Les gradations dramatiques que tricote l’auteur posent patiemment les évènements précurseurs de la rupture; comme si le point névralgique était constamment repoussé, l'auteur naturaliste renouvelle les enjeux toujours plus cliniquement, visitant les insidieux tréfonds de l’âme humaine en opérant de subtils glissements entre les situations. Son jusqu’au-boutisme lui vaut d’épouser une myriade de genres inattendus, de la chronique sociologique au surréalisme psychique, tout en empruntant à un registre profondément horrifique.
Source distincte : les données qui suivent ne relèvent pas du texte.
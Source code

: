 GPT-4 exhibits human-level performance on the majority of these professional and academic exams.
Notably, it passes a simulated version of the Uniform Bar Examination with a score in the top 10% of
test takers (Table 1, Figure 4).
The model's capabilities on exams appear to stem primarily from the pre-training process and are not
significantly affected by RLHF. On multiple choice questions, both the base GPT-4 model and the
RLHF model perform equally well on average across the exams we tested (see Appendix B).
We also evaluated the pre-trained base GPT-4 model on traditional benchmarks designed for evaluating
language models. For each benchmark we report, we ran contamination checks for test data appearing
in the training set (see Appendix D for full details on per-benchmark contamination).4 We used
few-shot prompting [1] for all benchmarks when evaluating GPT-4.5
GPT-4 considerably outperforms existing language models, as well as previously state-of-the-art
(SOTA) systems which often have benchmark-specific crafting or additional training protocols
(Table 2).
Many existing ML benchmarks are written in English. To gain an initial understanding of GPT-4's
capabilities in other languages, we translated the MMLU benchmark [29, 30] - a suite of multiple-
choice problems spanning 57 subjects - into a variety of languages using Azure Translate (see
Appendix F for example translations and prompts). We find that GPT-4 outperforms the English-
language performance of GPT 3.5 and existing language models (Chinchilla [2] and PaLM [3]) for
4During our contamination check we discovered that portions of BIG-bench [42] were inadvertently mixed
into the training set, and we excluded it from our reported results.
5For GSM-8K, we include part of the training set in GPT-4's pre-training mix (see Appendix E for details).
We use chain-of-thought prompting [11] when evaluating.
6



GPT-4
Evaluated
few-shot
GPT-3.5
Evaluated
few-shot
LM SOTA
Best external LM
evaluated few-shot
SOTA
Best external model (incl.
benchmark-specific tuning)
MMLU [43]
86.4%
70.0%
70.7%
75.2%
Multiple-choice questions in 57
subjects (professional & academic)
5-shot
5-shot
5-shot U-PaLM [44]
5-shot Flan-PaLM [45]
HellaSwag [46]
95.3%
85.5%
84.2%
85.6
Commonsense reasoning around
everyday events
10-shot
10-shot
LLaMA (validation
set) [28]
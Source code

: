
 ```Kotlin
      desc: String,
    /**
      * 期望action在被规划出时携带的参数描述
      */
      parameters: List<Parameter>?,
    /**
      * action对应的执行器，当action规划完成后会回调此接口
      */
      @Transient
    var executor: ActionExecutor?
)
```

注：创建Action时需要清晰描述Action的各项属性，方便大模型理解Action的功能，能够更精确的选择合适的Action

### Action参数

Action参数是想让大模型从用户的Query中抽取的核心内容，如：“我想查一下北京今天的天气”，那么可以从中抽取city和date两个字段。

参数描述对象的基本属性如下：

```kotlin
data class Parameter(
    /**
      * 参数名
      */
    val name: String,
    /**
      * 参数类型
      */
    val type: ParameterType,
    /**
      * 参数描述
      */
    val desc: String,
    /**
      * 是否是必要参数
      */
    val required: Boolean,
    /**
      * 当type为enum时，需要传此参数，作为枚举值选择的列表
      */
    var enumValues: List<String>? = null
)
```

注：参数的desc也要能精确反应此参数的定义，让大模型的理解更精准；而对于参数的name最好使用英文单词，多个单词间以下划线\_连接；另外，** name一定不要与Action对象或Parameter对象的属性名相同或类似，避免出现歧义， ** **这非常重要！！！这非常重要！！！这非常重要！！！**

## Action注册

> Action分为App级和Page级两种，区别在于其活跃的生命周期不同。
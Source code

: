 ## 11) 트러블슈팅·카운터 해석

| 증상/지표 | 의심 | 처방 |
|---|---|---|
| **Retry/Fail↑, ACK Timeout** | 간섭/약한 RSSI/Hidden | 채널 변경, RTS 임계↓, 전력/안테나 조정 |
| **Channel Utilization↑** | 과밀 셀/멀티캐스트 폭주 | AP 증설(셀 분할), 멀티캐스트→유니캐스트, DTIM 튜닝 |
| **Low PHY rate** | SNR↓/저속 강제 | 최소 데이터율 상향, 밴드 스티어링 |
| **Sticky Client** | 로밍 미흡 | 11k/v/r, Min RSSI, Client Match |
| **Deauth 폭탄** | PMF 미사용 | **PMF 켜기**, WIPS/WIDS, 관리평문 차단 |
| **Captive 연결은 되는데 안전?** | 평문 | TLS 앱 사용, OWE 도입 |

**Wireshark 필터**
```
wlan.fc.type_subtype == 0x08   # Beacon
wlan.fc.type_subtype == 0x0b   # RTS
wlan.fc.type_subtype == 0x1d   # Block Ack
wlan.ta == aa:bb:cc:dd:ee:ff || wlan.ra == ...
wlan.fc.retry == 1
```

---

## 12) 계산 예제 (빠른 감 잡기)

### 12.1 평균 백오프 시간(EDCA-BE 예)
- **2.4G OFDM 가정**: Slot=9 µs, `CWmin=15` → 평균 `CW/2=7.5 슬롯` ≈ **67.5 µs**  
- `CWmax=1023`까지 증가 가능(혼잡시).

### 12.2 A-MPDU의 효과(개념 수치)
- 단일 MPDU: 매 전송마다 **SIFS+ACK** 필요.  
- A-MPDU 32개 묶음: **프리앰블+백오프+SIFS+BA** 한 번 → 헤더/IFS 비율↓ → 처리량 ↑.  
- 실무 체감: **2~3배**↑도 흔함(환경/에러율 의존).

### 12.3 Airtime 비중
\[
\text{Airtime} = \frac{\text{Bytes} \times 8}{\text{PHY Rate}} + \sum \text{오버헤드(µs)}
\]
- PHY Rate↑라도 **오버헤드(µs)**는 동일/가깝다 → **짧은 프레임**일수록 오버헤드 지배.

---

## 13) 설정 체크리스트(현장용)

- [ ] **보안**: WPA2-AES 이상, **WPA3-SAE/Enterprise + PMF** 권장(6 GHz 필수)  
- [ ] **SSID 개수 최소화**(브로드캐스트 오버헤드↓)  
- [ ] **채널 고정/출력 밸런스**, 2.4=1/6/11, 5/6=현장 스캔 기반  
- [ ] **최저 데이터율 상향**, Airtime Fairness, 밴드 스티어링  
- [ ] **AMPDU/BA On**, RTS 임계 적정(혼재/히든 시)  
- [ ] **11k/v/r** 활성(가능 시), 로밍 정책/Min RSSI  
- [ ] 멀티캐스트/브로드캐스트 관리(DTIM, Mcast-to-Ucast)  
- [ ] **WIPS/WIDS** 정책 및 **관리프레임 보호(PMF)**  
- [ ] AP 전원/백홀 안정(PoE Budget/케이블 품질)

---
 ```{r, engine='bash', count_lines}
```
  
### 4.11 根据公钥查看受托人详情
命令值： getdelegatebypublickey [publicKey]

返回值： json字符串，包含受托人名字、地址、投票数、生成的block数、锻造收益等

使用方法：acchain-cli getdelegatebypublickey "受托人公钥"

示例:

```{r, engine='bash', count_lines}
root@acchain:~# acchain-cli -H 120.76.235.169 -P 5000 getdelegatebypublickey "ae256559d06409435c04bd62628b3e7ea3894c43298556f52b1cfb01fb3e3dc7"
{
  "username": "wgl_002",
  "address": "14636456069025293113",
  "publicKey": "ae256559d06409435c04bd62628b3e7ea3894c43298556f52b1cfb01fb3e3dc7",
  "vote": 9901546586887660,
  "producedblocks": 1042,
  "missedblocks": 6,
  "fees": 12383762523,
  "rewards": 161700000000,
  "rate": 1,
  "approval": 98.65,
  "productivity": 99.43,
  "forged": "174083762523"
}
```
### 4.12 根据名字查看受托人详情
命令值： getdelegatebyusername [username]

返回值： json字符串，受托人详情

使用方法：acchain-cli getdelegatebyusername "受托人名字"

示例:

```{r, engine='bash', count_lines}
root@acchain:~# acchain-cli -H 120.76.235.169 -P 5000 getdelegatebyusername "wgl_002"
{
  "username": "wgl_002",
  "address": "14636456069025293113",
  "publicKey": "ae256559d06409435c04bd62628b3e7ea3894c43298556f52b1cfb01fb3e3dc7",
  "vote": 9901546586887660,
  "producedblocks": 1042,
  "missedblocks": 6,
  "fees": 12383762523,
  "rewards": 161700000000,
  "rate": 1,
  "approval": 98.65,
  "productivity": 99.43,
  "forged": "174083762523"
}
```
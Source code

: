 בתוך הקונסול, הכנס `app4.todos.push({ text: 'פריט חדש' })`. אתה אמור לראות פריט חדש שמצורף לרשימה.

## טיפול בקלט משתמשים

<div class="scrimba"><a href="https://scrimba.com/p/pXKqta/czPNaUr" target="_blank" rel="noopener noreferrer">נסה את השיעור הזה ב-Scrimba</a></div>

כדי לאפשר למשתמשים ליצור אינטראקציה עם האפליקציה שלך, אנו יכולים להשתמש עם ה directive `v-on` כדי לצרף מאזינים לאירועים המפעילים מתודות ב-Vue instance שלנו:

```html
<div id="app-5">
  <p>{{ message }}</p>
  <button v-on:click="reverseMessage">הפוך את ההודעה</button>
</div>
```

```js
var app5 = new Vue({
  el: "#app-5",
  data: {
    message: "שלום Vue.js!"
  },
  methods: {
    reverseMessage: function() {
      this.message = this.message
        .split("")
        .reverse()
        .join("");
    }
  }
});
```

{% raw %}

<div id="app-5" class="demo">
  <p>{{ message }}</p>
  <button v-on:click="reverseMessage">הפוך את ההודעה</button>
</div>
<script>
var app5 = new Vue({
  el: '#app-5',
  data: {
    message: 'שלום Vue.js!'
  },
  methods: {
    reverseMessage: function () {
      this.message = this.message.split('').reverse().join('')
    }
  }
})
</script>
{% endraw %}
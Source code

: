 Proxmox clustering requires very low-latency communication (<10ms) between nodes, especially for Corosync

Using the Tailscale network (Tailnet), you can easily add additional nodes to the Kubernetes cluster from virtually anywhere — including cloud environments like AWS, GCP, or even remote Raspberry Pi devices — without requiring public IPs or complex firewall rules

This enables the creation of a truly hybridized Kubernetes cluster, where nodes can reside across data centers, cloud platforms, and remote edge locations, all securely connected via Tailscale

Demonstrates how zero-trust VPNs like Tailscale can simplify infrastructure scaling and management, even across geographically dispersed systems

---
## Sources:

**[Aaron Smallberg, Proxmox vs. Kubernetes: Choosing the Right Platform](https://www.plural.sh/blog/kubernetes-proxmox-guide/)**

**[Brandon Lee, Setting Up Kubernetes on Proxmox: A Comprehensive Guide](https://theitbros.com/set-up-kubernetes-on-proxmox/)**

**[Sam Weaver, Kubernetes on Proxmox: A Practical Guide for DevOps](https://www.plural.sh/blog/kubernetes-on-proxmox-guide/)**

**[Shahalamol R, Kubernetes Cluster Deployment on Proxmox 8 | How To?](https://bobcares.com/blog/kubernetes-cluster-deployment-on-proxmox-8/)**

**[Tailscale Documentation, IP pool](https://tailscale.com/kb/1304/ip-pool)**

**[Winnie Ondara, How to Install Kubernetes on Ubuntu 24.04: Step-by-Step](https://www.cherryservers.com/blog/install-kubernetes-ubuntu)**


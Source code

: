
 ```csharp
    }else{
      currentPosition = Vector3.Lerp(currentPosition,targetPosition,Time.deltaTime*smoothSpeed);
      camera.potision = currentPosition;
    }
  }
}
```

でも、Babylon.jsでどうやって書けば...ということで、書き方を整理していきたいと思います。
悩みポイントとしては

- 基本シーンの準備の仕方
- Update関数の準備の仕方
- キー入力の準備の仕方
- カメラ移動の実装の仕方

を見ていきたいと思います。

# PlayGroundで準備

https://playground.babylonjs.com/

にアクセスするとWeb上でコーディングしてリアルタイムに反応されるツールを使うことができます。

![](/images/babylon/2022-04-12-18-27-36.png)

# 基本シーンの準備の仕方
À l’instar de Camille, véritable unité concentrique autour duquel gravitent les ébats d’autrui, conservé toute sa jeunesse dans un état à mi-chemin entre vie et mort, les personnages oscillent, toujours rappelés par la spectrale omniprésence de la mort. Les passions sacrificielles sont des territoires qu’arpente rigoureusement la plume de Zola, qui saisit magnifiquement les émois et les distorsions de l’âme humaine. L’encapsulation des flux immatériels de la conscience s’accomplit avec une grâce splendide, crue et lyrique.
En filigrane du milieu superficiel où s’organisent les béatitudes égoïstes de chacun, s’intensifient progressivement les violents tourments, exacerbés par l’inexistence d’empathie interpersonnelle. Le deuil se décrit comme une suite d’attentions conventionnées plus que comme un passage existentiel. Au travers de l’amertume dégagée, Zola coud de brillantes broderies de mots et d’expressions qui traduisent la complexité des sentiments humains, l’ambiguïté inhérente aux inflexions de la volonté humaine. Il tisse une toile acerbe qui expose les hypocrisies de surface et les tromperies sous-tendues.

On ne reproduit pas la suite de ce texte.